И была у нас лучезарная девчонка, самая способная в группе — Катя Сланцева. Вот уж кто радовался жизни по-настоящему, так это она. Идет в училище, напевает веселые мотивы. За мольбертом сидела легко, поминутно вскакивала, отбегала, строила смешные гримасы и вся светилась. Рисование доставляло ей радость, и это чувствовалось в ее радужных прозрачных акварелях. На них всегда струился мягкий свет. Если заходило солнце, тут же непременно всходила луна. Вся жизнь Кати Сланцевой представлялась мне оазисом красоты и веселья. Она мне очень нравилась, если не сказать больше. Непонятные чувства к ней одолевали меня с первого курса; эти чувства призывали к действиям, но Сланцева была слишком хороша для меня. Всегда — аккуратная, приветливая, уверенная в себе, а я постоянно «самоутверждался», метался и страдал, оттого что не могу найти «свою исходную точку».
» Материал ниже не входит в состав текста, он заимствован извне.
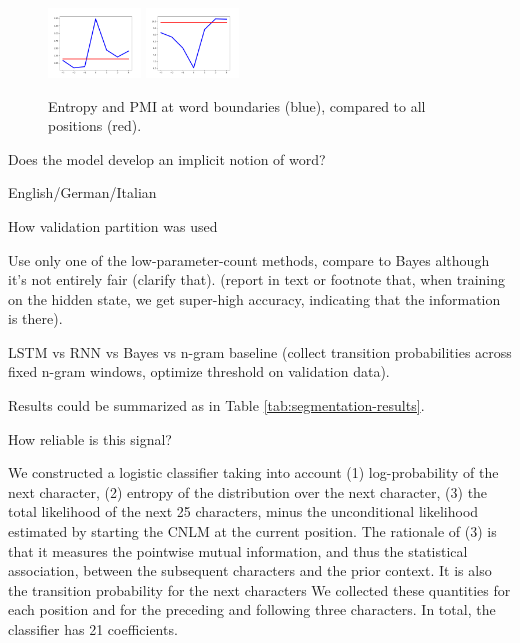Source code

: \begin{figure}
\includegraphics[width=0.22\textwidth]{figures/segmentation-profile-flattened-entropies-german.png}
\includegraphics[width=0.22\textwidth]{figures/segmentation-profile-flattened-pmis-german.png}
	\caption{Entropy and PMI at word boundaries (blue), compared to all positions (red). }\label{fig:syntax-depth}
\end{figure}







Does the model develop an implicit notion of word?

English/German/Italian

How validation partition was used

Use only one of the low-parameter-count methods, compare to Bayes
although it's not entirely fair (clarify that). (report in text or
footnote that, when training on the hidden state, we get super-high
accuracy, indicating that the information is there).

LSTM vs RNN vs Bayes vs n-gram baseline (collect transition
probabilities across fixed n-gram windows, optimize threshold on
validation data).

Results could be summarized as in Table \ref{tab:segmentation-results}.

How reliable is this signal?


We constructed a logistic classifier taking into account (1) log-probability of the next character, (2) entropy of the distribution over the next character, (3) the total likelihood of the next 25 characters, minus the unconditional likelihood estimated by starting the CNLM at the current position.
The rationale of (3) is that it measures the pointwise mutual information, and thus the statistical association, between the subsequent characters and the prior context.
It is also the transition probability for the next characters
We collected these quantities for each position and for the preceding and following three characters.
In total, the classifier has 21 coefficients.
Однажды на этюдах мы писали деревню и заливные луга. Стояли на берегу реки у мольбертов, среди высокого разнотравья и фейерверка кузнечиков. Катя Сланцева была в розовом платье (цвет жизни!) и на фоне зелени смотрелась особенно впечатляюще. В сущности, я и не рисовал, а смотрел на нее. С балетной легкостью рассекая воздух, она кружила перед этюдником, с улыбкой всматривалась в даль, пропевала:
— Какое все высокое, зеленое, чистое! — делала мазки и мыла кисть прямо в реке.
И вдруг заметила мой взгляд. На секунду замерла, и тут же подлетела, играючи мазнула краской на моей бумаге и шепнула с придыханием:
— Ты безнадежный чудак! — и чмокнула меня в щеку чисто дружески.
Эти слова были самыми лучшими из всех, которые я слышал, а поцелуй с неделю жег мне щеку.
В те дни Катя Сланцева не выходила у меня из головы, уж не говоря о сердце. Моем несчастном сердце! Что с ним происходило, когда я встречался со Сланцевой?! Оно сжималось от страданий! В тайне я планировал похитить Сланцеву, увезти на один из волжских островов и с размаху предложить пожениться.
Сланцева всегда была со мной, и когда у меня случались трудности, я обращался к ней за поддержкой. Мысленно. Но однажды и не мысленно. Набрался храбрости и сказал ей, что мне плоховато без нее.
— Как чудесно, что ты думаешь обо мне, но я люблю Кукушку, — Катя Сланцева лучезарно улыбнулась и разбила мое сердце вдребезги.
С того дня мир потерял краски, я стал замкнутым и мрачным, и уже не надеялся когда-нибудь повеселеть. Оказалось, можно планировать все что угодно, только не любовь. И еще — каким же надо быть болваном, чтобы влюбиться в сокурсницу и изо дня в день наблюдать, как она посылает невероятные взгляды в сторону Кукушки, как они выходят вместе из училища и явно собираются обниматься и целоваться.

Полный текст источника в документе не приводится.